UNITED STATES OF AMERICA, Appellee, v. ZIMING SHEN, Defendant-Appellant, JOANNA FAN, AKA XIAO PING FAN, Defendant.
UPON DUE CONSIDERATION, IT IS HEREBY ORDERED, ADJUDGED, AND DECREED that the judgment of the district court is AFFIRMED.
Ziming Shen appeals from a judgment of the United States District Court for the Eastern District of New York (Irizarry, C.J.) imposing a sentence of time served plus fourteen days' imprisonment, a three-year term of supervised release and six hundred hours of community service after Shen pled guilty to violation of the terms of his probation. Shen argues that the district court committed procedural and substantive error in imposing this sentence. We assume the parties' familiarity with the facts, procedural history of the case, and the issues on appeal.
Shen argues that the district court committed procedural error when, pursuant to Federal Rule of Criminal Procedure 35(a), it modified the fourteen day term of imprisonment it had initially imposed to a sentence of time served plus fourteen days. Four days after Shen's initial sentencing hearing on the probation violation, the Probation Department reported to the district court that it had been informed by the Bureau of Prisons that Shen had 401 days of outstanding credit for the time he had been detained on the underlying offense which, by statute, would count towards the fourteen days imposed by the district court. See 18 U.S.C. § 3585(b). Not having considered the effect of this prior detention on Shen's sentence, and relying both on its power under Rule 35(a) to correct a clearly erroneous sentence within fourteen days of sentencing and our decision in United States v. Waters, 84 F.3d 86 (2d Cir. 1996) (per curiam), which interpreted the text of the rule to permit this procedure in an identical situation, the district court vacated its original sentence, and, at resentencing, sentenced Shen to time served plus fourteen days.

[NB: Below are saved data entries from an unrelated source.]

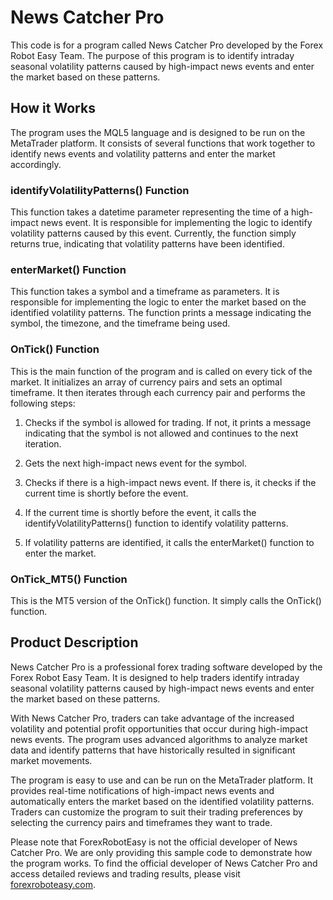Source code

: # News Catcher Pro

This code is for a program called News Catcher Pro developed by the Forex Robot Easy Team. The purpose of this program is to identify intraday seasonal volatility patterns caused by high-impact news events and enter the market based on these patterns. 

## How it Works

The program uses the MQL5 language and is designed to be run on the MetaTrader platform. It consists of several functions that work together to identify news events and volatility patterns and enter the market accordingly.

### identifyVolatilityPatterns() Function

This function takes a datetime parameter representing the time of a high-impact news event. It is responsible for implementing the logic to identify volatility patterns caused by this event. Currently, the function simply returns true, indicating that volatility patterns have been identified.

### enterMarket() Function

This function takes a symbol and a timeframe as parameters. It is responsible for implementing the logic to enter the market based on the identified volatility patterns. The function prints a message indicating the symbol, the timezone, and the timeframe being used.

### OnTick() Function

This is the main function of the program and is called on every tick of the market. It initializes an array of currency pairs and sets an optimal timeframe. It then iterates through each currency pair and performs the following steps:

1. Checks if the symbol is allowed for trading. If not, it prints a message indicating that the symbol is not allowed and continues to the next iteration.

2. Gets the next high-impact news event for the symbol.

3. Checks if there is a high-impact news event. If there is, it checks if the current time is shortly before the event.

4. If the current time is shortly before the event, it calls the identifyVolatilityPatterns() function to identify volatility patterns.

5. If volatility patterns are identified, it calls the enterMarket() function to enter the market.

### OnTick_MT5() Function

This is the MT5 version of the OnTick() function. It simply calls the OnTick() function.

## Product Description

News Catcher Pro is a professional forex trading software developed by the Forex Robot Easy Team. It is designed to help traders identify intraday seasonal volatility patterns caused by high-impact news events and enter the market based on these patterns.

With News Catcher Pro, traders can take advantage of the increased volatility and potential profit opportunities that occur during high-impact news events. The program uses advanced algorithms to analyze market data and identify patterns that have historically resulted in significant market movements.

The program is easy to use and can be run on the MetaTrader platform. It provides real-time notifications of high-impact news events and automatically enters the market based on the identified volatility patterns. Traders can customize the program to suit their trading preferences by selecting the currency pairs and timeframes they want to trade.

Please note that ForexRobotEasy is not the official developer of News Catcher Pro. We are only providing this sample code to demonstrate how the program works. To find the official developer of News Catcher Pro and access detailed reviews and trading results, please visit [forexroboteasy.com](https://forexroboteasy.com/forex-robot-review/review-news-catcher-pro-a-professional-forex-traders-analysis-of-this-forex-software/).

As the district court observed, it was required by statute to consider the effect of the policy statements issued by the United States Sentencing Commission on the appropriate sentence when determining whether to impose a term of imprisonment for Shen's violation of the terms of his probation. See 18 U.S.C. §§ 3565(a); 3553(a)(4)(B). The relevant policy statement provides that, when revoking probation and imposing a term of imprisonment, a district court should increase the term by the amount that will be credited toward that sentence pursuant to statute. U.S. Sentencing Guidelines § 7B1.3(e). In Waters we held that a district court's failure to consider this very policy statement was the sort of clear error for which Rule 35(a)'s resentencing procedure is appropriate. 84 F.3d at 90. Given its recognition that it had made a similar mistake in this case, we find no procedural error in the district court's decision to invoke Rule 35(a) here.1
Shen makes a number of other arguments against the sentence imposed by the district court. To the extent that these arguments attempt to reassert claims that we have previously found foreclosed by the terms of Shen's waiver of appellate rights, they are barred on this appeal by the law of the case doctrine. See United States v. Quintieri, 306 F.3d 1217, 1229 (2d Cir. 2002). And to the extent that Shen seeks to show that the district court's sentence was substantively unreasonable, none of his arguments lead us to conclude that this is the “exceptional case[ ] where the trial court's decision cannot be located within the range of permissible decisions.” United States v. Cavera, 550 F.3d 180, 189 (2d Cir. 2008) (internal quotation marks omitted).
We have considered Shen's remaining arguments and find them to be without merit. Accordingly, we AFFIRM the judgment of the district court.
FOR THE COURT:
Catherine O'Hagan Wolfe, Clerk
1. Though stylistic changes have been made to the relevant subsections of Rule 35 since Waters, these changes do not affect the essential holding of that case. See Fed. R. Crim. P. 35 advisory committee's note to 2002 amendment.